## What is being asked
Search the entries below for the line containing "- 资源重复：在并行性概念中"; from there to the end, return every line exactly and add nothing.

Records from a data collection
....

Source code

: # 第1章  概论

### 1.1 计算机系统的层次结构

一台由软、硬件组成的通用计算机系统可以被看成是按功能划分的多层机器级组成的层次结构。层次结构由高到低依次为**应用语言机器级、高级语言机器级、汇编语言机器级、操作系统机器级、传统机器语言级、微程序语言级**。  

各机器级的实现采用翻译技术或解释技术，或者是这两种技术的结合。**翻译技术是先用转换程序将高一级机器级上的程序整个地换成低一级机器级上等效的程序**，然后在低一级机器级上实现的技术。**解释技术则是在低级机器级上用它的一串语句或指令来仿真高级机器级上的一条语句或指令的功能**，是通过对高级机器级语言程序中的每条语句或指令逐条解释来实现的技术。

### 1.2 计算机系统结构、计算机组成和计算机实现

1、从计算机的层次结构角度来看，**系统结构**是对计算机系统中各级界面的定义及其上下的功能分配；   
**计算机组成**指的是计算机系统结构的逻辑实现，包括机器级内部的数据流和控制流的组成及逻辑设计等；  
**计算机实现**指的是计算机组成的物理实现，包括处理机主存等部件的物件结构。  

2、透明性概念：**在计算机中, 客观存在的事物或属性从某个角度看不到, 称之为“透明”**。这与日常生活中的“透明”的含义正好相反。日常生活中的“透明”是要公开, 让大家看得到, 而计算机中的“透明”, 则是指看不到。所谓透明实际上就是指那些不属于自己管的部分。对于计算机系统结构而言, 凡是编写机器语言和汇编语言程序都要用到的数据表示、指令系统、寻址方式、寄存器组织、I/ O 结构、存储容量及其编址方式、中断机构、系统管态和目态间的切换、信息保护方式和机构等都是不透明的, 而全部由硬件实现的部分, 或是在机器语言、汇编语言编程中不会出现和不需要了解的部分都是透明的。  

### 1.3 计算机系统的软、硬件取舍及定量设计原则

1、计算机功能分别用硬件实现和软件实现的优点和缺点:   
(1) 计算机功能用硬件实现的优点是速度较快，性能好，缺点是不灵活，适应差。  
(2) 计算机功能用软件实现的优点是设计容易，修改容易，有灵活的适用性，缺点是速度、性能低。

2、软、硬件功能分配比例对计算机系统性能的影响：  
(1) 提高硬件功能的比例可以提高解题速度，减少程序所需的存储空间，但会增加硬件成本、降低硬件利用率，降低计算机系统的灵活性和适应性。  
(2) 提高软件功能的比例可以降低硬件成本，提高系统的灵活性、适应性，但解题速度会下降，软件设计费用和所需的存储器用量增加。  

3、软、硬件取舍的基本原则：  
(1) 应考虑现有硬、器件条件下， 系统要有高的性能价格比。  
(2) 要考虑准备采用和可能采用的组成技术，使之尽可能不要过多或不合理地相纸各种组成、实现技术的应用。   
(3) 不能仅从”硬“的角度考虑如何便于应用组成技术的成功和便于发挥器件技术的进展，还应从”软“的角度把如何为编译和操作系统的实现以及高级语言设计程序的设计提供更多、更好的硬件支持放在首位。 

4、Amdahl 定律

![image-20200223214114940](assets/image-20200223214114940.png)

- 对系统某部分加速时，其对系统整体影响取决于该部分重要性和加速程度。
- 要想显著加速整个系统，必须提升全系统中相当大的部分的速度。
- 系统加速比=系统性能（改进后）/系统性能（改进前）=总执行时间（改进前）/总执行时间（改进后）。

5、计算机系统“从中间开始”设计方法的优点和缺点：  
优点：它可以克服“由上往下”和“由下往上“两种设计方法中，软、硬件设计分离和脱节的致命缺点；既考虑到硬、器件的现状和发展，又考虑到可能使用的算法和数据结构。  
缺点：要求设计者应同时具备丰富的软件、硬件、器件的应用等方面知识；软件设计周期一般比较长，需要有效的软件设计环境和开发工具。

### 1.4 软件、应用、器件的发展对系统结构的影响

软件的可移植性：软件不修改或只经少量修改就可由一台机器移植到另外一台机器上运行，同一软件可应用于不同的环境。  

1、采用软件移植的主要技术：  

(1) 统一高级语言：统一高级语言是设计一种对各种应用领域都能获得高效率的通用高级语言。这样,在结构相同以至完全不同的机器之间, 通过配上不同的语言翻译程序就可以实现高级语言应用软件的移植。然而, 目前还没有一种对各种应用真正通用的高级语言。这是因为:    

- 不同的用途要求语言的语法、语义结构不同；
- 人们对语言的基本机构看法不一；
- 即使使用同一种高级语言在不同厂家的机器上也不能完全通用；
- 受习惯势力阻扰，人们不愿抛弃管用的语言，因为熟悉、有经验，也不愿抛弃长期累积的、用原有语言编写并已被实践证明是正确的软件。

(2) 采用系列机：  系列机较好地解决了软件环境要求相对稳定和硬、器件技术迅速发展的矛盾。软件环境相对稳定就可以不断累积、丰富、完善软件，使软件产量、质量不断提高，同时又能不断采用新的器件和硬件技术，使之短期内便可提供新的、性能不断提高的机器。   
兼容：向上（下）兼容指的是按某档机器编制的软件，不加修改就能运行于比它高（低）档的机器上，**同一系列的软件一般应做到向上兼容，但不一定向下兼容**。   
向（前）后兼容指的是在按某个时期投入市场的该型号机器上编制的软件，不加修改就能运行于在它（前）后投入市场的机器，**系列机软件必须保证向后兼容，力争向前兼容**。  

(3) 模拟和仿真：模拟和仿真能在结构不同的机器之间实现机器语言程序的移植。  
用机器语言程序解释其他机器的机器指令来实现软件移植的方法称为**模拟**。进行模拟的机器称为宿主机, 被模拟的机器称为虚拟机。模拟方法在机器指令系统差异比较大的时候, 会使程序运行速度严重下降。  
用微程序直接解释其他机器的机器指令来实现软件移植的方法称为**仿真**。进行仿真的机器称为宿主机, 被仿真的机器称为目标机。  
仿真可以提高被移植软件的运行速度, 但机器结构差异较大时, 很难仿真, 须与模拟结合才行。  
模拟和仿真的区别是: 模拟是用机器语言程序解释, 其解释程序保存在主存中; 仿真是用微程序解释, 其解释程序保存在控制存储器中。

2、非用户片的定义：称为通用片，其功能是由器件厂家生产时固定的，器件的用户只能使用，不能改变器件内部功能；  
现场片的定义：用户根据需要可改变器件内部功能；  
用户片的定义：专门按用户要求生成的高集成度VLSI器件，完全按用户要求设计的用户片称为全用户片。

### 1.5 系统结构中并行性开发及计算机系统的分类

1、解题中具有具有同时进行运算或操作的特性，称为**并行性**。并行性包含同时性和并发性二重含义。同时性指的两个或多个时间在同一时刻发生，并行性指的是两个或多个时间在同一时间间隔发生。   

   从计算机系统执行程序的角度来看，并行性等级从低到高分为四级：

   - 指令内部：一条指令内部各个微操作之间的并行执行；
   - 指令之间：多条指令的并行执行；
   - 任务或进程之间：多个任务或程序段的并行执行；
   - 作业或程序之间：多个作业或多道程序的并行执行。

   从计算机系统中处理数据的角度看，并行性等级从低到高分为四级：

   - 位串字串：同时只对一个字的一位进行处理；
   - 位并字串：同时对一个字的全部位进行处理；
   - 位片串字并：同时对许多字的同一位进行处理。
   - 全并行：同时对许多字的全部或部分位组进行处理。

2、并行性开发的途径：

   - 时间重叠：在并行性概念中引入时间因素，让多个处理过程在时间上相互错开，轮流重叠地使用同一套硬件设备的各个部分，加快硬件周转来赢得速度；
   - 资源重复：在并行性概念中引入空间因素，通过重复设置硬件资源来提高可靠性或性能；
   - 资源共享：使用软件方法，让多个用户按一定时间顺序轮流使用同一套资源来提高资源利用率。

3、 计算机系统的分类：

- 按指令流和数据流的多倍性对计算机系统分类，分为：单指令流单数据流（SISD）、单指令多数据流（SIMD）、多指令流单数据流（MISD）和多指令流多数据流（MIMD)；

....

## Response to this task
   - 资源重复：在并行性概念中引入空间因素，通过重复设置硬件资源来提高可靠性或性能；
   - 资源共享：使用软件方法，让多个用户按一定时间顺序轮流使用同一套资源来提高资源利用率。

3、 计算机系统的分类：

- 按指令流和数据流的多倍性对计算机系统分类，分为：单指令流单数据流（SISD）、单指令多数据流（SIMD）、多指令流单数据流（MISD）和多指令流多数据流（MIMD)；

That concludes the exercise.